══ Data in this exercise ══
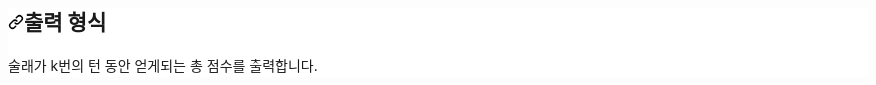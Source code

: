 <h2 id="출력-형식"><a class="anchor" aria-hidden="true" tabindex="-1" href="#출력-형식"><svg class="octicon octicon-link" viewBox="0 0 16 16" version="1.1" width="16" height="16" aria-hidden="true"><path fill-rule="evenodd" d="M7.775 3.275a.75.75 0 001.06 1.06l1.25-1.25a2 2 0 112.83 2.83l-2.5 2.5a2 2 0 01-2.83 0 .75.75 0 00-1.06 1.06 3.5 3.5 0 004.95 0l2.5-2.5a3.5 3.5 0 00-4.95-4.95l-1.25 1.25zm-4.69 9.64a2 2 0 010-2.83l2.5-2.5a2 2 0 012.83 0 .75.75 0 001.06-1.06 3.5 3.5 0 00-4.95 0l-2.5 2.5a3.5 3.5 0 004.95 4.95l1.25-1.25a.75.75 0 00-1.06-1.06l-1.25 1.25a2 2 0 01-2.83 0z"></path></svg></a>출력 형식</h2>
<p>술래가 k번의 턴 동안 얻게되는 총 점수를 출력합니다.</p></div>
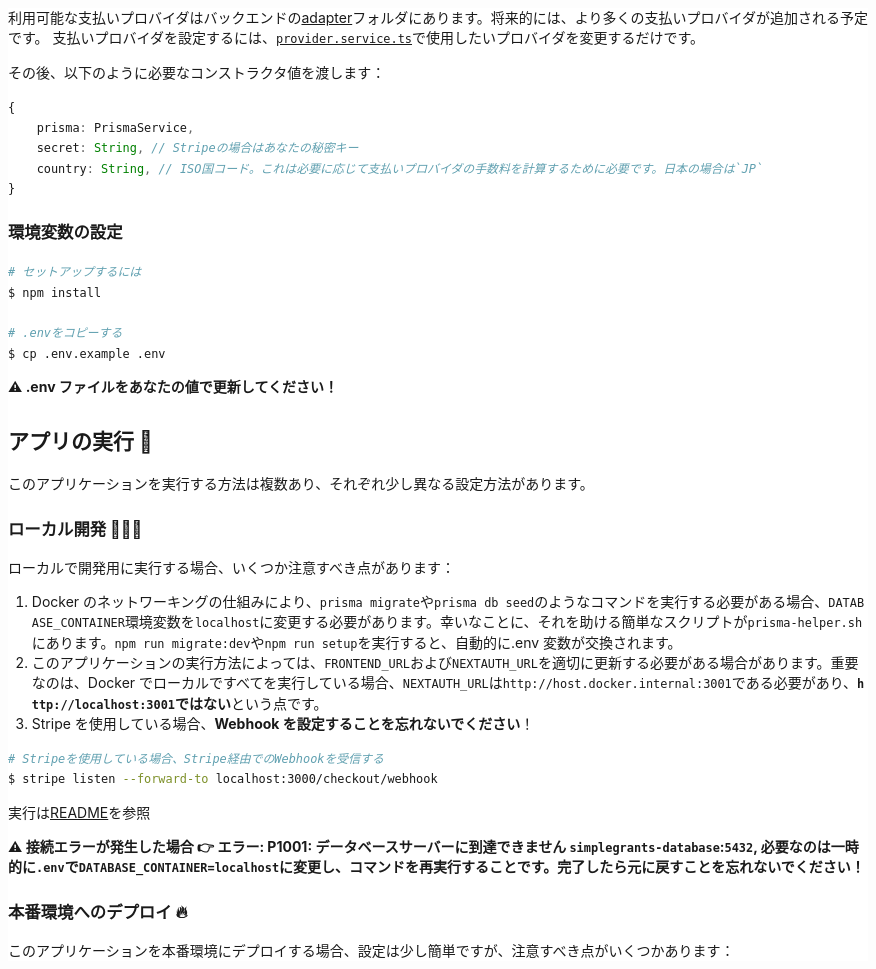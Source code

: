 利用可能な支払いプロバイダはバックエンドの[adapter](./src/provider/adapter/)フォルダにあります。将来的には、より多くの支払いプロバイダが追加される予定です。
支払いプロバイダを設定するには、[`provider.service.ts`](./src/provider/provider.service.ts#L15)で使用したいプロバイダを変更するだけです。

その後、以下のように必要なコンストラクタ値を渡します：

```typescript
{
    prisma: PrismaService,
    secret: String, // Stripeの場合はあなたの秘密キー
    country: String, // ISO国コード。これは必要に応じて支払いプロバイダの手数料を計算するために必要です。日本の場合は`JP`
}
```

### 環境変数の設定

```bash
# セットアップするには
$ npm install

# .envをコピーする
$ cp .env.example .env
```

**⚠️ .env ファイルをあなたの値で更新してください！**

## アプリの実行 🚀

このアプリケーションを実行する方法は複数あり、それぞれ少し異なる設定方法があります。

### ローカル開発 👨🏻‍💻

ローカルで開発用に実行する場合、いくつか注意すべき点があります：

1. Docker のネットワーキングの仕組みにより、`prisma migrate`や`prisma db seed`のようなコマンドを実行する必要がある場合、`DATABASE_CONTAINER`環境変数を`localhost`に変更する必要があります。幸いなことに、それを助ける簡単なスクリプトが`prisma-helper.sh`にあります。`npm run migrate:dev`や`npm run setup`を実行すると、自動的に.env 変数が交換されます。
2. このアプリケーションの実行方法によっては、`FRONTEND_URL`および`NEXTAUTH_URL`を適切に更新する必要がある場合があります。重要なのは、Docker でローカルですべてを実行している場合、`NEXTAUTH_URL`は`http://host.docker.internal:3001`である必要があり、**`http://localhost:3001`ではない**という点です。
3. Stripe を使用している場合、**Webhook を設定することを忘れないでください**！

```bash
# Stripeを使用している場合、Stripe経由でのWebhookを受信する
$ stripe listen --forward-to localhost:3000/checkout/webhook
```

実行は[README](../README.md)を参照

**⚠️ 接続エラーが発生した場合 👉 エラー: P1001: データベースサーバーに到達できません `simplegrants-database`:`5432`, 必要なのは一時的に`.env`で`DATABASE_CONTAINER=localhost`に変更し、コマンドを再実行することです。完了したら元に戻すことを忘れないでください！**

### 本番環境へのデプロイ 🔥

このアプリケーションを本番環境にデプロイする場合、設定は少し簡単ですが、注意すべき点がいくつかあります：
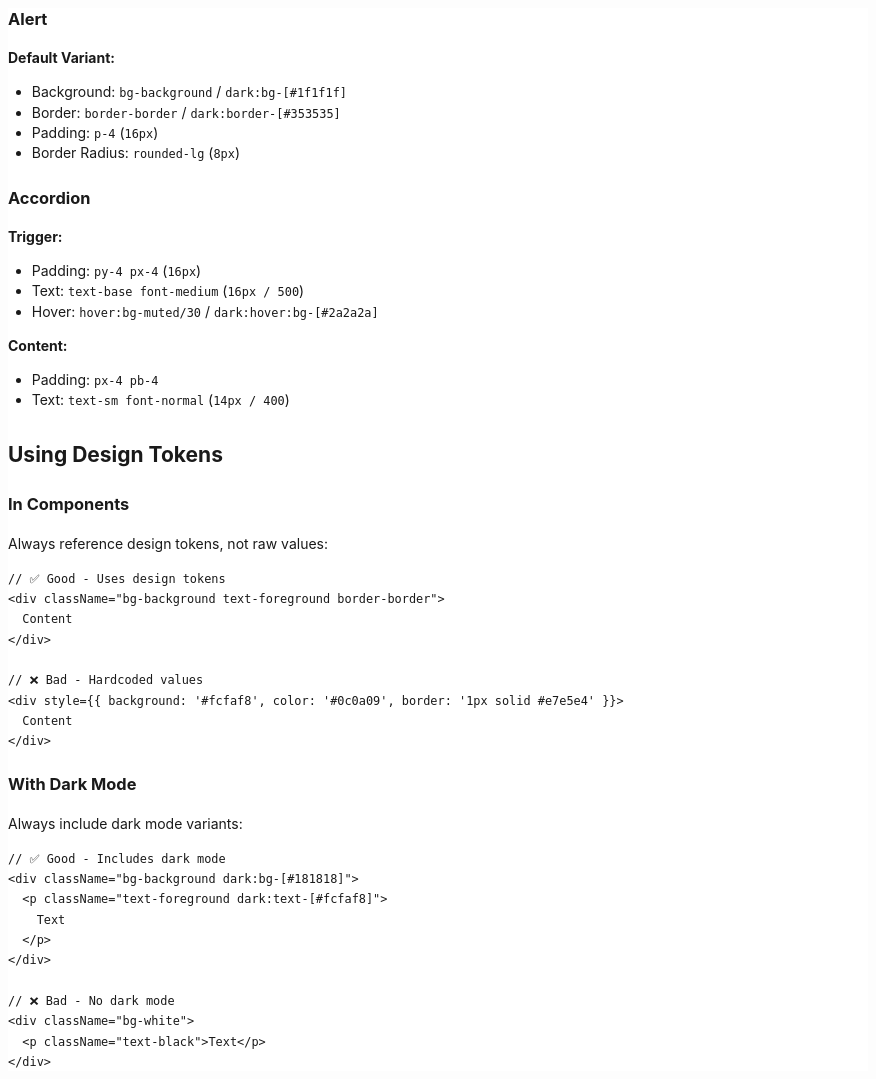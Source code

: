 ### Alert

**Default Variant:**
- Background: `bg-background` / `dark:bg-[#1f1f1f]`
- Border: `border-border` / `dark:border-[#353535]`
- Padding: `p-4` (`16px`)
- Border Radius: `rounded-lg` (`8px`)

### Accordion

**Trigger:**
- Padding: `py-4 px-4` (`16px`)
- Text: `text-base font-medium` (`16px / 500`)
- Hover: `hover:bg-muted/30` / `dark:hover:bg-[#2a2a2a]`

**Content:**
- Padding: `px-4 pb-4`
- Text: `text-sm font-normal` (`14px / 400`)

## Using Design Tokens

### In Components

Always reference design tokens, not raw values:

```tsx
// ✅ Good - Uses design tokens
<div className="bg-background text-foreground border-border">
  Content
</div>

// ❌ Bad - Hardcoded values
<div style={{ background: '#fcfaf8', color: '#0c0a09', border: '1px solid #e7e5e4' }}>
  Content
</div>
```

### With Dark Mode

Always include dark mode variants:

```tsx
// ✅ Good - Includes dark mode
<div className="bg-background dark:bg-[#181818]">
  <p className="text-foreground dark:text-[#fcfaf8]">
    Text
  </p>
</div>

// ❌ Bad - No dark mode
<div className="bg-white">
  <p className="text-black">Text</p>
</div>
```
═══
### Directions for this task
The reply must hold every line above exactly as written and none of the pictures.

### Answer section
Source code

: <h2 id="출력-형식"><a class="anchor" aria-hidden="true" tabindex="-1" href="#출력-형식"><svg class="octicon octicon-link" viewBox="0 0 16 16" version="1.1" width="16" height="16" aria-hidden="true"><path fill-rule="evenodd" d="M7.775 3.275a.75.75 0 001.06 1.06l1.25-1.25a2 2 0 112.83 2.83l-2.5 2.5a2 2 0 01-2.83 0 .75.75 0 00-1.06 1.06 3.5 3.5 0 004.95 0l2.5-2.5a3.5 3.5 0 00-4.95-4.95l-1.25 1.25zm-4.69 9.64a2 2 0 010-2.83l2.5-2.5a2 2 0 012.83 0 .75.75 0 001.06-1.06 3.5 3.5 0 00-4.95 0l-2.5 2.5a3.5 3.5 0 004.95 4.95l1.25-1.25a.75.75 0 00-1.06-1.06l-1.25 1.25a2 2 0 01-2.83 0z"></path></svg></a>출력 형식</h2>
<p>술래가 k번의 턴 동안 얻게되는 총 점수를 출력합니다.</p></div>
Source code

: 利用可能な支払いプロバイダはバックエンドの[adapter](./src/provider/adapter/)フォルダにあります。将来的には、より多くの支払いプロバイダが追加される予定です。
支払いプロバイダを設定するには、[`provider.service.ts`](./src/provider/provider.service.ts#L15)で使用したいプロバイダを変更するだけです。

その後、以下のように必要なコンストラクタ値を渡します：

```typescript
{
    prisma: PrismaService,
    secret: String, // Stripeの場合はあなたの秘密キー
    country: String, // ISO国コード。これは必要に応じて支払いプロバイダの手数料を計算するために必要です。日本の場合は`JP`
}
```

### 環境変数の設定

```bash
# セットアップするには
$ npm install

# .envをコピーする
$ cp .env.example .env
```

**⚠️ .env ファイルをあなたの値で更新してください！**

## アプリの実行 🚀

このアプリケーションを実行する方法は複数あり、それぞれ少し異なる設定方法があります。

### ローカル開発 👨🏻‍💻

ローカルで開発用に実行する場合、いくつか注意すべき点があります：

1. Docker のネットワーキングの仕組みにより、`prisma migrate`や`prisma db seed`のようなコマンドを実行する必要がある場合、`DATABASE_CONTAINER`環境変数を`localhost`に変更する必要があります。幸いなことに、それを助ける簡単なスクリプトが`prisma-helper.sh`にあります。`npm run migrate:dev`や`npm run setup`を実行すると、自動的に.env 変数が交換されます。
2. このアプリケーションの実行方法によっては、`FRONTEND_URL`および`NEXTAUTH_URL`を適切に更新する必要がある場合があります。重要なのは、Docker でローカルですべてを実行している場合、`NEXTAUTH_URL`は`http://host.docker.internal:3001`である必要があり、**`http://localhost:3001`ではない**という点です。
3. Stripe を使用している場合、**Webhook を設定することを忘れないでください**！

```bash
# Stripeを使用している場合、Stripe経由でのWebhookを受信する
$ stripe listen --forward-to localhost:3000/checkout/webhook
```

実行は[README](../README.md)を参照

**⚠️ 接続エラーが発生した場合 👉 エラー: P1001: データベースサーバーに到達できません `simplegrants-database`:`5432`, 必要なのは一時的に`.env`で`DATABASE_CONTAINER=localhost`に変更し、コマンドを再実行することです。完了したら元に戻すことを忘れないでください！**

### 本番環境へのデプロイ 🔥

このアプリケーションを本番環境にデプロイする場合、設定は少し簡単ですが、注意すべき点がいくつかあります：
Source code

: ### Alert

**Default Variant:**
- Background: `bg-background` / `dark:bg-[#1f1f1f]`
- Border: `border-border` / `dark:border-[#353535]`
- Padding: `p-4` (`16px`)
- Border Radius: `rounded-lg` (`8px`)

### Accordion

**Trigger:**
- Padding: `py-4 px-4` (`16px`)
- Text: `text-base font-medium` (`16px / 500`)
- Hover: `hover:bg-muted/30` / `dark:hover:bg-[#2a2a2a]`

**Content:**
- Padding: `px-4 pb-4`
- Text: `text-sm font-normal` (`14px / 400`)

## Using Design Tokens

### In Components

Always reference design tokens, not raw values:

```tsx
// ✅ Good - Uses design tokens
<div className="bg-background text-foreground border-border">
  Content
</div>

// ❌ Bad - Hardcoded values
<div style={{ background: '#fcfaf8', color: '#0c0a09', border: '1px solid #e7e5e4' }}>
  Content
</div>
```

### With Dark Mode

Always include dark mode variants:

```tsx
// ✅ Good - Includes dark mode
<div className="bg-background dark:bg-[#181818]">
  <p className="text-foreground dark:text-[#fcfaf8]">
    Text
  </p>
</div>

// ❌ Bad - No dark mode
<div className="bg-white">
  <p className="text-black">Text</p>
</div>
```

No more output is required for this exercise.